Adjustment to Life Stressors

Adjustment Disorder

Adjustment Disorder is defined as the presence of emotional or behavioral symptoms in response to an identifiable stressor/s, which occurred within three months of the beginning of the stressor/s. The distress may be out of proportion with the expected reactions to the stressor and cause impairment in functioning.

The reaction is not considered part of normal bereavement and when the stressor is removed or the individual has begun to adjust and cope, the symptoms subside.

Symptoms related to Adjustment Disorder

Symptoms can show for a single event or continually stressful circumstances. The usual stressors are interruptions in close relationships except for bereavement; events that disrupt adjustment, such as disasters; and job failure or loss. Symptoms may include:

  • Low mood
  • Worry
  • Insomnia
  • Sadness
  • Difficulty concentrating
  • Anxiety
  • Angry or disruptive behavior
  • Loss of self-esteem
  • Hopelessness
  • Feeling as if trapped and have no other options
  • Feeling isolated

Children and adolescents typically show the following symptoms in Adjustment Disorder:

  • Irritable
  • Depressed
  • Poor sleep
  • Poor grades and performance in school 

Stressors That May Cause Adjustment Disorders

Stressors can be a single event, such as:

  • *Divorce or break-up of a relationship.
  • *Being fired from a job.

There may be multiple stressors, including:

  • *Difficulties with a business and marital problems.

Stressors may be recurrent, such as:

  • *Business crises that occur in the “off-season.”
  • *Unfulfilling sexual relationships.

Continuous stressors can include:

  • *Continuous painful illness that increases disability.
  • *Residing in a crime-filled community.

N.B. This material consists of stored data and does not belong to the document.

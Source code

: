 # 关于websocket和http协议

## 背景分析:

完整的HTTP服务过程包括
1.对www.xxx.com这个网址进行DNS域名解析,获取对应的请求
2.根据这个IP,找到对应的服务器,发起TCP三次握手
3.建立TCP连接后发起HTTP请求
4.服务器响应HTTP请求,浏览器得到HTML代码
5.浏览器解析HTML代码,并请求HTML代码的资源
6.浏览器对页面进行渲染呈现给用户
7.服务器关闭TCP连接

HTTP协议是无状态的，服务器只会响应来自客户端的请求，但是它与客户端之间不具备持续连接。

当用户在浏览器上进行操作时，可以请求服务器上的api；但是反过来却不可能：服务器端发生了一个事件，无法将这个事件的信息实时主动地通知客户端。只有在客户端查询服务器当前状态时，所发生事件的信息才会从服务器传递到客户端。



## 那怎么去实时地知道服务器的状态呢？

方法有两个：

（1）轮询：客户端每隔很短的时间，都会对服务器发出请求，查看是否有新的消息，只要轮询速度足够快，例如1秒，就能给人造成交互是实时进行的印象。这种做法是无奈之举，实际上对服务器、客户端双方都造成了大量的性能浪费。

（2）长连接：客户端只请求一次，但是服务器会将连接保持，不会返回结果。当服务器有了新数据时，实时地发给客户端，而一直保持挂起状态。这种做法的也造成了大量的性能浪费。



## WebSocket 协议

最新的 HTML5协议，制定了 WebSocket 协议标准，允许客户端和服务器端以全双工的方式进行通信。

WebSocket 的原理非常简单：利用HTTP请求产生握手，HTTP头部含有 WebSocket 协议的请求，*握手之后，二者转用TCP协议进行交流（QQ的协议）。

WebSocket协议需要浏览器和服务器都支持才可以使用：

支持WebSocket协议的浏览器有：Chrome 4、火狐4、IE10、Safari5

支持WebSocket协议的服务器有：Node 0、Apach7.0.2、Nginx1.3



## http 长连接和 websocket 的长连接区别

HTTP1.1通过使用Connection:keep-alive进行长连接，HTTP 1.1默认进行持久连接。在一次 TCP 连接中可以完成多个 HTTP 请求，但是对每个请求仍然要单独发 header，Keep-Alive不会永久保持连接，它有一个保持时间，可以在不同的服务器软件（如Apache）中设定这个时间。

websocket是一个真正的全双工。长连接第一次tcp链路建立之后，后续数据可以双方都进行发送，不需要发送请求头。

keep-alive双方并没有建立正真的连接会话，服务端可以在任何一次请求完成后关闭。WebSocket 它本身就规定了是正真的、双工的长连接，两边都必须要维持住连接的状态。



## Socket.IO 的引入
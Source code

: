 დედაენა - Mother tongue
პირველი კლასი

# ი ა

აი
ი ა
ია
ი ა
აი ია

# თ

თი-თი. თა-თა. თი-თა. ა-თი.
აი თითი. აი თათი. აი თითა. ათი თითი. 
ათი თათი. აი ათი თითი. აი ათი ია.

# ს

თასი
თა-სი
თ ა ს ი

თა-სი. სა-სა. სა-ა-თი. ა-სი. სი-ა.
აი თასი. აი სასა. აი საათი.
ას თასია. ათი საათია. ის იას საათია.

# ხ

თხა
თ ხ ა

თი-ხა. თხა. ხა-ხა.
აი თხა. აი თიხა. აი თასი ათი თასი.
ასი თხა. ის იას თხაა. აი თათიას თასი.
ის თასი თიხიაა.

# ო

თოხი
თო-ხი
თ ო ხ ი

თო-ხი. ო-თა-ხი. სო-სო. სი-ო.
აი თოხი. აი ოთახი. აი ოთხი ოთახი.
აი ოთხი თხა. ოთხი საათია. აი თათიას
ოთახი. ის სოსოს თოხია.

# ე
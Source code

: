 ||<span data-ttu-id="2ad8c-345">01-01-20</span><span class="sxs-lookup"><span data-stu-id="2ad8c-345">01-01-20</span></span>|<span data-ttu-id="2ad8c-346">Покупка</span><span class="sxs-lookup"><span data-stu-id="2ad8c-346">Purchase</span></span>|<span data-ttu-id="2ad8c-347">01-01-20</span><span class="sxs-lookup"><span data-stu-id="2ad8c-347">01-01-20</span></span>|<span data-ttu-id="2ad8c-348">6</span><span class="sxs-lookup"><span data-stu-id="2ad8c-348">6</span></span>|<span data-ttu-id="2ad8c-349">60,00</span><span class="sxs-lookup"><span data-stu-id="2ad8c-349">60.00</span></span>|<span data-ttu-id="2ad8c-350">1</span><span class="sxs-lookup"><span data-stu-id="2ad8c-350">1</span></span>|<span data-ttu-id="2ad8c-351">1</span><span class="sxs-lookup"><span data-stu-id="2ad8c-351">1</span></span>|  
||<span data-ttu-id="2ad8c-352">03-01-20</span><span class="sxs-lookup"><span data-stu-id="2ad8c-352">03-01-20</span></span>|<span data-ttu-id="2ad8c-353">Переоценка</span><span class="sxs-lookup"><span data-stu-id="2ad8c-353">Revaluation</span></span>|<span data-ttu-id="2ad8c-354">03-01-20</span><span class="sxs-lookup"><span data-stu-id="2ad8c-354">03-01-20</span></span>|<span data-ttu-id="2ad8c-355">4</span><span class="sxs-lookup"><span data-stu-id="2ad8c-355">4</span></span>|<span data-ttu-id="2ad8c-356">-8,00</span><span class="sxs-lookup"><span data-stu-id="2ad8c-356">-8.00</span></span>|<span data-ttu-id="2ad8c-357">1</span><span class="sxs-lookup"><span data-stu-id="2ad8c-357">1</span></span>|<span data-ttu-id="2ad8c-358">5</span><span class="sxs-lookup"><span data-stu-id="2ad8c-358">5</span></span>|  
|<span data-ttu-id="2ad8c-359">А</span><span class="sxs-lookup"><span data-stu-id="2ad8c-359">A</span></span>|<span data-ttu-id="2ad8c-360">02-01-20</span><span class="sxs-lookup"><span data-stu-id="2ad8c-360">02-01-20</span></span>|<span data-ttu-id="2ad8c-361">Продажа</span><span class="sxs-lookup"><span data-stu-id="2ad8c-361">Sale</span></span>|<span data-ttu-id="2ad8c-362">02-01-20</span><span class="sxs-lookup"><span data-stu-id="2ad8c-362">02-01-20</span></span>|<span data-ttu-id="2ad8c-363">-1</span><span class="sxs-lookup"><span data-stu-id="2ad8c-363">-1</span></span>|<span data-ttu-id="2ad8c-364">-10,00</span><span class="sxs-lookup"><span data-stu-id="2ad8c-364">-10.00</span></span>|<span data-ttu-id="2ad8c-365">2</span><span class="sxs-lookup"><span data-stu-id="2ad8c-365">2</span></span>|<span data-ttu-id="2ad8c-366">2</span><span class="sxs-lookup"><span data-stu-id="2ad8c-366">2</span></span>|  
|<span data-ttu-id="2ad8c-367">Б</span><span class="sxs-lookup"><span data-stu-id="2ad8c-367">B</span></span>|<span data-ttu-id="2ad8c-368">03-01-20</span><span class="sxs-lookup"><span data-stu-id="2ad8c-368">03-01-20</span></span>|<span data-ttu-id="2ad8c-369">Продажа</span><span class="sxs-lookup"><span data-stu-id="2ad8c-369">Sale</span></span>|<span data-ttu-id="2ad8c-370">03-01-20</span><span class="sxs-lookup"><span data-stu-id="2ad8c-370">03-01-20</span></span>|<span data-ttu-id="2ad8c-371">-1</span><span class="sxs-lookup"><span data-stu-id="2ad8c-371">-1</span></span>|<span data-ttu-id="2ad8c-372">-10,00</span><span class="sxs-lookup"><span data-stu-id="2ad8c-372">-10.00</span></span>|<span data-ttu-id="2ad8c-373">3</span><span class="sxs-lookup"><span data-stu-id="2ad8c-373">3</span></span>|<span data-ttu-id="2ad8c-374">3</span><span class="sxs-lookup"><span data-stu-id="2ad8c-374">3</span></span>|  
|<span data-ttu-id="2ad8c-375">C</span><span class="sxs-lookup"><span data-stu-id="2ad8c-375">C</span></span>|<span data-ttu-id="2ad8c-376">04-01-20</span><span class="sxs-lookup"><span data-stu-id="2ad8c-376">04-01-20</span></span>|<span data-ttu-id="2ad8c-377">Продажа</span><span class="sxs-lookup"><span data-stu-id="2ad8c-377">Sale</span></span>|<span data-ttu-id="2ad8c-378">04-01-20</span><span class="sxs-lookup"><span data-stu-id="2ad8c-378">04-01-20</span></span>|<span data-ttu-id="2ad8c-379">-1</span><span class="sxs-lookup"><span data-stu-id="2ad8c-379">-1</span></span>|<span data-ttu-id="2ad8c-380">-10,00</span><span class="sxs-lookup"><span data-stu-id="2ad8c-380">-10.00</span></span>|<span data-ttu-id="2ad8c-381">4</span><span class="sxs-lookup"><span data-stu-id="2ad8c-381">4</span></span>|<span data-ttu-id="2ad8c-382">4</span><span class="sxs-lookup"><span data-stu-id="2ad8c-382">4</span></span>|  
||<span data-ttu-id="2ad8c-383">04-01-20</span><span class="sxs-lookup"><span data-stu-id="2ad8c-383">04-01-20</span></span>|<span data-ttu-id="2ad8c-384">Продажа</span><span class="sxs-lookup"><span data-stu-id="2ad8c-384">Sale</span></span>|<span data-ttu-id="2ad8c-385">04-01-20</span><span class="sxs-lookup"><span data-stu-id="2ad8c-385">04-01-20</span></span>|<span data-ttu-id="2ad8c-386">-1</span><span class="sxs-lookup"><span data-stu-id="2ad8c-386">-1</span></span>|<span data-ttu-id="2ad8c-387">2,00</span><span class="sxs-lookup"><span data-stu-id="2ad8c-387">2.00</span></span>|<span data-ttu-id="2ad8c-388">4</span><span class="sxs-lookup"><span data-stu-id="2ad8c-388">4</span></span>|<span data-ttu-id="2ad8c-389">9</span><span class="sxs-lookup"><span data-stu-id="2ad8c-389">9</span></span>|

Some stressors can affect an entire family or community, such as:

  • *A natural disaster.
  • *Terrorism.

Some of the stressors can accompany specific developmental events, such as:

  • Getting married.
  • Going to school.
  • Becoming a parent.
  • Leaving the parents’ home.
  • Re-entering the parents’ home after being away (such as having been at college, after a marriage or relationship breakup, or loss of a job).
  • Failure to succeed in a career.
  • Retirement

Diagnosis and Treatment

Psychotherapy is usually the best choice for Adjustment Disorder, because the disorder is seen as temporary and a somewhat normal reaction to a stressful event. The therapist works with the individual to find new behaviors and ideas and helps them to be able to deal more effectively with the problem. In addition, the therapist helps the individual find a clearer understanding of the issue/s. The treatment will often stress the significance of social support in the individual’s life. If there’s an issue with stress, therapy may also include relaxation training and techniques.

While Adjustment Disorder rarely extends beyond six months, there may be some lasting feeling that happens beyond that time frame. Those are normal and are usually not serious enough to require additional treatment.